__The task__
Reproduce verbatim the lines of the material below, starting at the line with "layout: post" and ending at the line with "When I read", both inclusive; skip the rest.

-----

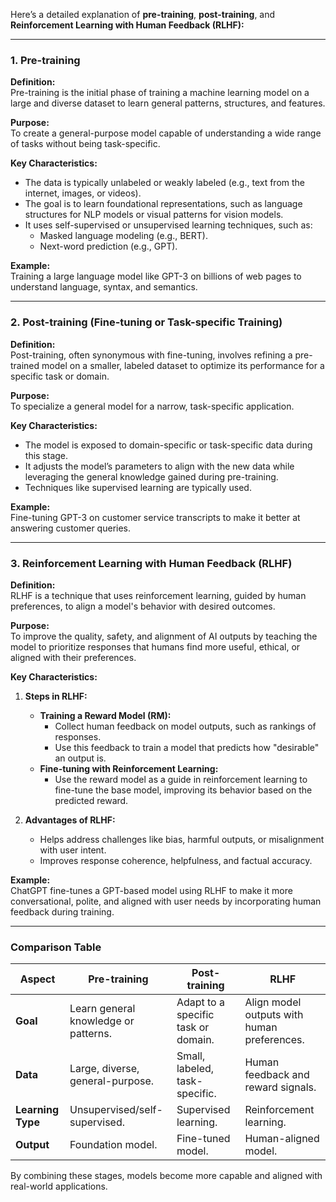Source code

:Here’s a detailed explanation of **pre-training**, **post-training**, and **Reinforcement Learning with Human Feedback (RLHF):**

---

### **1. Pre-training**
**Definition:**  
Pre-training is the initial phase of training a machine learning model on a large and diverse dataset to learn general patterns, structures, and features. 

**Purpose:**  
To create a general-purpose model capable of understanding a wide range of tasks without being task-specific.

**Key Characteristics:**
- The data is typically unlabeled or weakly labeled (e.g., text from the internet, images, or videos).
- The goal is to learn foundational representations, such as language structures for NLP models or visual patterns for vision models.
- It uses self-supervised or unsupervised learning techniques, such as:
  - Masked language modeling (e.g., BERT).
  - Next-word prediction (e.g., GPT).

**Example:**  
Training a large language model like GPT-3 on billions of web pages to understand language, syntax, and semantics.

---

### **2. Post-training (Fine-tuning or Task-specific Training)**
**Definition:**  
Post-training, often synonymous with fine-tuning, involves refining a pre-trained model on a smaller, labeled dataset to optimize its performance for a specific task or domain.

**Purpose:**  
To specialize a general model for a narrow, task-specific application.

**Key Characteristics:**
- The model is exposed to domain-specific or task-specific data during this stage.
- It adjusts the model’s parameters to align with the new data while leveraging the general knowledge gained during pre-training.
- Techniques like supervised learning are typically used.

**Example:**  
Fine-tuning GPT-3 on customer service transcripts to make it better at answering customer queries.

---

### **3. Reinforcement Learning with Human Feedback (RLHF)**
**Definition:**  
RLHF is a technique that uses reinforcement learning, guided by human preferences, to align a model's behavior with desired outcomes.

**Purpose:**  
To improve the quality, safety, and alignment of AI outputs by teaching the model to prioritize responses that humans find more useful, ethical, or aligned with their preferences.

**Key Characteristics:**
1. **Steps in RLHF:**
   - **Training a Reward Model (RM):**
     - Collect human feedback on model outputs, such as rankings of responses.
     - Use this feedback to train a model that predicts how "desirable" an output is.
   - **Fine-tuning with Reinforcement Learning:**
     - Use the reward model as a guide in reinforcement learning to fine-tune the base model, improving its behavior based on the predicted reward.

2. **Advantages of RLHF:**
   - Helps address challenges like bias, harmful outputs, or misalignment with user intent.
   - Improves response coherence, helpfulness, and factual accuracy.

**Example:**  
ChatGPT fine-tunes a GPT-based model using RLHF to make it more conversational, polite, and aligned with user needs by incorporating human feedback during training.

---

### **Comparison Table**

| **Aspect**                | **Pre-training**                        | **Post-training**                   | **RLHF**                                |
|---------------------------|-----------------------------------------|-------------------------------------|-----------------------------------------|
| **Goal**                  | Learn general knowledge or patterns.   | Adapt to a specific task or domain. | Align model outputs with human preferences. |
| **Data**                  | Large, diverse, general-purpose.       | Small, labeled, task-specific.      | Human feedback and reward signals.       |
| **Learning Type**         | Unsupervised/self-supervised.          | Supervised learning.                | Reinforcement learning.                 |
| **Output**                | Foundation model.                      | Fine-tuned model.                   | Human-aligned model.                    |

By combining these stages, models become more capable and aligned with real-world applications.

-----

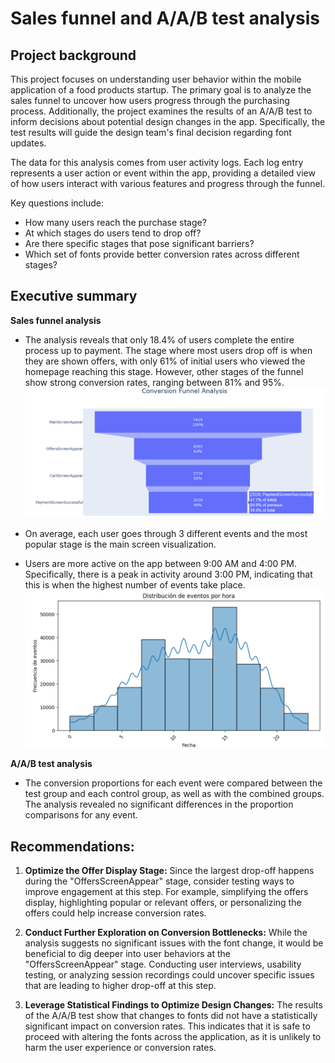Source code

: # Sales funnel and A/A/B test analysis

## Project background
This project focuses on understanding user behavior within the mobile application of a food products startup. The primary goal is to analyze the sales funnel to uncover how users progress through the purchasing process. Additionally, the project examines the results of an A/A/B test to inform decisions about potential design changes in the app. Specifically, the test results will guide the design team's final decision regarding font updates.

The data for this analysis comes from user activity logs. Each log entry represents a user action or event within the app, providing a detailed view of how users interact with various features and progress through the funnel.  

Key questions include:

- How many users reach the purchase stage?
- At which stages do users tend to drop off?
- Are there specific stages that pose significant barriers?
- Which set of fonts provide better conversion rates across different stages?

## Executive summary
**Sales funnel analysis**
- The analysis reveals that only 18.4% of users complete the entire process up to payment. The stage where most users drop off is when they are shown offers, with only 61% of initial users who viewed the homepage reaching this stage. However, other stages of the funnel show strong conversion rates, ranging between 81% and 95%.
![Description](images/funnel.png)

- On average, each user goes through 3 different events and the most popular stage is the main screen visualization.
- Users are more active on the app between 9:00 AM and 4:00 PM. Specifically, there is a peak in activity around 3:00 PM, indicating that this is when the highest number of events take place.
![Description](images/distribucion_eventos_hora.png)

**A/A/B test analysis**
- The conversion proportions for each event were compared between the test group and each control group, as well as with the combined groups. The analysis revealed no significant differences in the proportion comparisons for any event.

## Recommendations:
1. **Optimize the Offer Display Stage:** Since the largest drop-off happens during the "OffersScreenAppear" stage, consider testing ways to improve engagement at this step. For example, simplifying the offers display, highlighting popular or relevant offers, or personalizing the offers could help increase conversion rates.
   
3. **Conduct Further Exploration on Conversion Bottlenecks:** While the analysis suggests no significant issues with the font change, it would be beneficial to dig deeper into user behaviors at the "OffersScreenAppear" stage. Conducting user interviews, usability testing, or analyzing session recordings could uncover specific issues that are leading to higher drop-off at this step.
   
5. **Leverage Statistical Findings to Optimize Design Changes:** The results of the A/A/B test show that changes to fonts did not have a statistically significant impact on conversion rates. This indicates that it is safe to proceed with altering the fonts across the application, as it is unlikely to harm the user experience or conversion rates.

-----

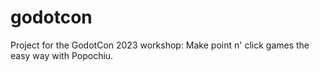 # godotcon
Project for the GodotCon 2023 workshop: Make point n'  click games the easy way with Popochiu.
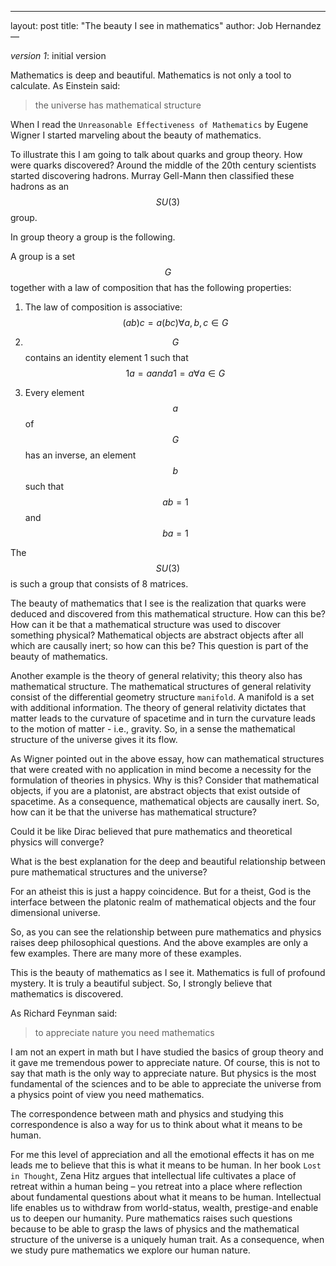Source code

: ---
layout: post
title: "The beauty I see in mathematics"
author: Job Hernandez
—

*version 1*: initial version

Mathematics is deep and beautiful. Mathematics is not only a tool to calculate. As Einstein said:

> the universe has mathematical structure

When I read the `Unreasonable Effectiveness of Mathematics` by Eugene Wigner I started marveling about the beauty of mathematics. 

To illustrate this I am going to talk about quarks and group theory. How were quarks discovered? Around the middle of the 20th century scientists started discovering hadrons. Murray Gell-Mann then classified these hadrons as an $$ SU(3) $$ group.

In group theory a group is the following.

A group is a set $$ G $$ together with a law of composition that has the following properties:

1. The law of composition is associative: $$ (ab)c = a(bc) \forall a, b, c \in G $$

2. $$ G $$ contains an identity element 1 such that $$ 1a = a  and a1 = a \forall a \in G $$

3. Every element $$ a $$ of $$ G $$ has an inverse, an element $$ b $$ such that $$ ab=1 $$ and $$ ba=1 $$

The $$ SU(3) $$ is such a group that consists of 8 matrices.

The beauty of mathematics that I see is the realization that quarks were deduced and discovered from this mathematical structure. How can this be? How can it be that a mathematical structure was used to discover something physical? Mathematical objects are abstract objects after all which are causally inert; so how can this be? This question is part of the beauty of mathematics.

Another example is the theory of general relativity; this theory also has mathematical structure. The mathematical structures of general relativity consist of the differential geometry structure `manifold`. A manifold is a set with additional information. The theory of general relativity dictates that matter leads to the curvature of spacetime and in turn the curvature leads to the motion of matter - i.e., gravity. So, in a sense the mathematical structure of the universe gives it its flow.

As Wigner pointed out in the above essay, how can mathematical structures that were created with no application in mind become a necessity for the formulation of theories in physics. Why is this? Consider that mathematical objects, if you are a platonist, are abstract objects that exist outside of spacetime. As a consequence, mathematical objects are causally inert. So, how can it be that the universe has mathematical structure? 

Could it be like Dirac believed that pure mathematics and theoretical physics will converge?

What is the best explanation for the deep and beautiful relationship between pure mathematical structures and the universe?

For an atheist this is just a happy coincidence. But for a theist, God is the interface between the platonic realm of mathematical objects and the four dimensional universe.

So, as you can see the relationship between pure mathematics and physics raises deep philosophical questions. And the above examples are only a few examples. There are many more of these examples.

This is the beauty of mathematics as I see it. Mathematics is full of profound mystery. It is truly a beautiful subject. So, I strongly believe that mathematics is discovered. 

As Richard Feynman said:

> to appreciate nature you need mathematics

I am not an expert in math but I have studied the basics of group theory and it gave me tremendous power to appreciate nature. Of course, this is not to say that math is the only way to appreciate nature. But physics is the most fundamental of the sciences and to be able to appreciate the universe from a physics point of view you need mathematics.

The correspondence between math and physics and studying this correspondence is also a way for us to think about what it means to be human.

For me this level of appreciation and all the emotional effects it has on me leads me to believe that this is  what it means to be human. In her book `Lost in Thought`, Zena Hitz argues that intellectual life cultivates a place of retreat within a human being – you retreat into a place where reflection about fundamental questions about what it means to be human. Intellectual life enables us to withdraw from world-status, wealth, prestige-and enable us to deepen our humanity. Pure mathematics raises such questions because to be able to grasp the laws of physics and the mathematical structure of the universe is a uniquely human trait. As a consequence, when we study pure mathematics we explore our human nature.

-----

__Output__
layout: post
title: "The beauty I see in mathematics"
author: Job Hernandez
—

*version 1*: initial version

Mathematics is deep and beautiful. Mathematics is not only a tool to calculate. As Einstein said:

> the universe has mathematical structure

When I read the `Unreasonable Effectiveness of Mathematics` by Eugene Wigner I started marveling about the beauty of mathematics. 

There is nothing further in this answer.